Coming only mere months in May 1980 before the desultory Damage #7 issue that we discussed here, the bloom is most certainly not yet off of the punk rock rose in Damage #6. In fact, this issue’s one of this San Francisco tabloid’s very finest, easily in league with Slash and NY Rocker issues that were being published concurrently. Sure, it’s all filtered through a San Francisco sensibility, and despite being a proud taxpaying, child-rearing resident of said city for 34 years now, I still gag on so much of the “punk politics” and arty pretensions of SF during the 70s and especially the 80s – hell, even now – which are often just a real hectoring bummer in the midst of such a plethora of so much countercultural flowering. 

But not in Damage #6, really!

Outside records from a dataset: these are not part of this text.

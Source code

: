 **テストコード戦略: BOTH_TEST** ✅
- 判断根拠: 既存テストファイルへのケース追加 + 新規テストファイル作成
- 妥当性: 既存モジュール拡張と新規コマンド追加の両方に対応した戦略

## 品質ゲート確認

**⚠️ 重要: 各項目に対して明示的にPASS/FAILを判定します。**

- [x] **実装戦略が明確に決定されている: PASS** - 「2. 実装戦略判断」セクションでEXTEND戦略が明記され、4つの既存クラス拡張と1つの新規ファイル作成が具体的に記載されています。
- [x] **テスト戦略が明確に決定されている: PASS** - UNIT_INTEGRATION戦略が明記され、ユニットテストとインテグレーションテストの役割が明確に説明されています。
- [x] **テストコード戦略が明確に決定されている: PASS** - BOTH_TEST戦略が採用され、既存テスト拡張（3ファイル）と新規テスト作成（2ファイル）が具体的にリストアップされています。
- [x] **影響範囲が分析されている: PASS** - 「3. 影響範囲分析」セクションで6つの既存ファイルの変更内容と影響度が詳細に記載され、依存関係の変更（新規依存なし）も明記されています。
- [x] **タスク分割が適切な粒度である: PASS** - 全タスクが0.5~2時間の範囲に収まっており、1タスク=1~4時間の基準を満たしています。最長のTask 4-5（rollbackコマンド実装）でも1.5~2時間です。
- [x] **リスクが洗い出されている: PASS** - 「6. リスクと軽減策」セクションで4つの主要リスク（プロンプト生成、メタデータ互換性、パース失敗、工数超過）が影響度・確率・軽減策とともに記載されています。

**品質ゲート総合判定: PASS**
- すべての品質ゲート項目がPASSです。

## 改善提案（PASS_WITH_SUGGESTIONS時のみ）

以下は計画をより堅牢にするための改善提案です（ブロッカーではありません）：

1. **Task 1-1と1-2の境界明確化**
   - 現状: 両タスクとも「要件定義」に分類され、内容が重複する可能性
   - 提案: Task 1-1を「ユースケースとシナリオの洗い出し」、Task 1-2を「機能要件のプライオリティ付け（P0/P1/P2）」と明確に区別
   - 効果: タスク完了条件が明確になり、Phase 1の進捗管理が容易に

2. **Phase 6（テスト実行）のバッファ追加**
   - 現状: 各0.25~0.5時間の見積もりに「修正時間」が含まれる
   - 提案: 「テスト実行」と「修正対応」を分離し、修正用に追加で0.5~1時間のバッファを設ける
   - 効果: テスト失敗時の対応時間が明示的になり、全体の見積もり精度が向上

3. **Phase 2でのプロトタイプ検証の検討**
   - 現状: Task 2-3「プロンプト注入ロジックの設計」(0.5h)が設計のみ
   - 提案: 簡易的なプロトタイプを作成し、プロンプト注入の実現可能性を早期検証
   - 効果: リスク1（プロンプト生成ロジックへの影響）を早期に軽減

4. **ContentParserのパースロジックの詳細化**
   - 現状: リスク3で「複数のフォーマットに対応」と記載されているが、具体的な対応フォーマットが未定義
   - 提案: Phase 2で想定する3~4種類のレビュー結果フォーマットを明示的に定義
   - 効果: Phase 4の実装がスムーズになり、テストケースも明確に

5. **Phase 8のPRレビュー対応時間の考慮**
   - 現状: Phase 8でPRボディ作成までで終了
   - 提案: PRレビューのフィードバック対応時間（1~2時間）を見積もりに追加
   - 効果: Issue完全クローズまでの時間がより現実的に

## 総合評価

I mean, there was a police bust at Target Video downstairs from Damage HQ during a party for Japanese group The Plastics, and editor Brad Lapin is none too pleased in his editorial. Damage then gives it full coverage in a big article and even a comic. I swear man, I hate cops to the max. There’s also a brief supplement for NART magazine, all political art and very San Francisco. Caitlin Hines, who wrote better at age 19 or 20 than I ever have at any age, savages promoter and record label impresario Howie Klein for something he said about her in issue #5. I have this issue, but am too lazy to go read it now. Hines says, “I have always been most fair in my dealings with him, never once alluding to his age, girth, infamous past exploits in Nepal, balding dome or rather unsightly general appearance”. She was fantastic. I interviewed her ex-partner Peter Urban about her in Dynamite Hemorrhage #8 if you wanna read it. 

Jane Cantillon interviews and writes about John Cale (I think it’s actually Jane Hamsher, who was a contributing editor at Damage). “When I told Cale I was writing this for Damage, he said defensively, ‘I’m not new wave!’”. There’s also a tongue-in-cheek short interview with the “pretty” and “pert and perky pop fave” Lydia Lunch, who’s just released Queen of Siam. Even then people were making deliberate fun of her horribly over-the-top persona! Speaking of similar circles, there’s an overview of performance art in San Francisco. I guess Karen Finley plied her trade for a while in SF? I did not know that. And we also have an introduction to “local electronic music”: Non, Factrix, Minimal Man and The Scientists. This was the wild sound of young San Francisco in 1980, along with Flipper, who get a rave review for their contribution to the SF Underground comp.  

I was also pretty impressed with the San Francisco scene report. It talks about artpunk quartet The Bob, whom they call “…the best thing out of Oakland since ‘You are now leaving Oakland’ signs”. The LA scene report right next to that says that Patricia Morrison has left The Bags (true) and that the band has renamed themselves Plan 9 (wow, if true!). And then a chunk of reviews, most of which are by rockin’ Jeff Bale, very soon to be a star player in the Maximum RocknRoll world. 

I’d be remiss if I didn’t mention the interview with The Mutants, whose Sue Mutant, one of their three singers, graces the cover. They’re not a band I’ve ever really cottoned to much, and most folks who were there will tell ya to steer clear of the records – live is where they were at. A couple of months ago The Roxie Theater here in San Francisco had a night of Napa State Mental Hospital rock & roll, by which I mean they played the entire June 1978 performance of The Cramps there; along with The Mutants’ entire heretofore-unseen performance, and then Jason Willis’ and Mike Plante’s excellent short documentary on the day. I swear the audience felt like it was comprised of San Francisco’s first 200 punks, all the Mab and Deaf Club denizens of the day, and they dutifully hooted and hollered whenever their friends turned up on camera. Then a couple of Mutants came out and did a little Q&A before V. Vale came up on stage and hijacked the proceedings and we left to go get a beer. Good times.